[Data extracted from a collection]
────────────────────
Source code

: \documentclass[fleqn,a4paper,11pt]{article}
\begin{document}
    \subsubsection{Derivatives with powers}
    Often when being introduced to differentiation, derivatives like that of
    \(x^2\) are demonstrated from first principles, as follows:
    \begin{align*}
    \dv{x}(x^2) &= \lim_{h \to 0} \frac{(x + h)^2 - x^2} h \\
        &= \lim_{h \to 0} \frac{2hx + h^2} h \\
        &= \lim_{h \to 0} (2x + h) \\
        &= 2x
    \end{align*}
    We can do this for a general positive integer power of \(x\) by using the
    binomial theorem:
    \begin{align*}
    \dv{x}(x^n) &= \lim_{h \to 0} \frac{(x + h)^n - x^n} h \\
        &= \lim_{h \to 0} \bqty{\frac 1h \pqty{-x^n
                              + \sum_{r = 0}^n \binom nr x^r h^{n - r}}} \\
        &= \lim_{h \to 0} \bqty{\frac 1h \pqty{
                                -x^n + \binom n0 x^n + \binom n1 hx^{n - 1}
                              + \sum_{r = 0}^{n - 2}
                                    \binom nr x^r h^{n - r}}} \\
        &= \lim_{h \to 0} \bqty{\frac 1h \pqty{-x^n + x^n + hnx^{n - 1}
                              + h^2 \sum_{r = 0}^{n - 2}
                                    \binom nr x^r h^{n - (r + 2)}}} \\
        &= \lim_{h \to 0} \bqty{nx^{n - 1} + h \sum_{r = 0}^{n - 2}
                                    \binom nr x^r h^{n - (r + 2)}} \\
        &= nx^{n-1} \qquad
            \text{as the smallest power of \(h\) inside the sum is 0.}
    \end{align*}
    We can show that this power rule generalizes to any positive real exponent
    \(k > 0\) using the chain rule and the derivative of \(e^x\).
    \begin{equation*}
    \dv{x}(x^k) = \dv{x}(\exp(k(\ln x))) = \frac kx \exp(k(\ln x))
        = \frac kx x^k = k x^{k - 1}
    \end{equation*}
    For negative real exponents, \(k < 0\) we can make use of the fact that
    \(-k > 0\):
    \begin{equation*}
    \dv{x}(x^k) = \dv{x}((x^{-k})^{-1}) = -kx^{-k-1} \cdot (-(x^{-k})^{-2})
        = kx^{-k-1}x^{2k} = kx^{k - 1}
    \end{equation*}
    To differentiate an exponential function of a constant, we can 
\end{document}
────────────────────
» WHAT THE TASK ASKS
Every record needs to be reproduced exactly, with none skipped.

» WRITTEN ANSWER
Source code

: \documentclass[fleqn,a4paper,11pt]{article}
\begin{document}
    \subsubsection{Derivatives with powers}
    Often when being introduced to differentiation, derivatives like that of
    \(x^2\) are demonstrated from first principles, as follows:
    \begin{align*}
    \dv{x}(x^2) &= \lim_{h \to 0} \frac{(x + h)^2 - x^2} h \\
        &= \lim_{h \to 0} \frac{2hx + h^2} h \\
        &= \lim_{h \to 0} (2x + h) \\
        &= 2x
    \end{align*}
    We can do this for a general positive integer power of \(x\) by using the
    binomial theorem:
    \begin{align*}
    \dv{x}(x^n) &= \lim_{h \to 0} \frac{(x + h)^n - x^n} h \\
        &= \lim_{h \to 0} \bqty{\frac 1h \pqty{-x^n
                              + \sum_{r = 0}^n \binom nr x^r h^{n - r}}} \\
        &= \lim_{h \to 0} \bqty{\frac 1h \pqty{
                                -x^n + \binom n0 x^n + \binom n1 hx^{n - 1}
                              + \sum_{r = 0}^{n - 2}
                                    \binom nr x^r h^{n - r}}} \\
        &= \lim_{h \to 0} \bqty{\frac 1h \pqty{-x^n + x^n + hnx^{n - 1}
                              + h^2 \sum_{r = 0}^{n - 2}
                                    \binom nr x^r h^{n - (r + 2)}}} \\
        &= \lim_{h \to 0} \bqty{nx^{n - 1} + h \sum_{r = 0}^{n - 2}
                                    \binom nr x^r h^{n - (r + 2)}} \\
        &= nx^{n-1} \qquad
            \text{as the smallest power of \(h\) inside the sum is 0.}
    \end{align*}
    We can show that this power rule generalizes to any positive real exponent
    \(k > 0\) using the chain rule and the derivative of \(e^x\).
    \begin{equation*}
    \dv{x}(x^k) = \dv{x}(\exp(k(\ln x))) = \frac kx \exp(k(\ln x))
        = \frac kx x^k = k x^{k - 1}
    \end{equation*}
    For negative real exponents, \(k < 0\) we can make use of the fact that
    \(-k > 0\):
    \begin{equation*}
    \dv{x}(x^k) = \dv{x}((x^{-k})^{-1}) = -kx^{-k-1} \cdot (-(x^{-k})^{-2})
        = kx^{-k-1}x^{2k} = kx^{k - 1}
    \end{equation*}
    To differentiate an exponential function of a constant, we can 
\end{document}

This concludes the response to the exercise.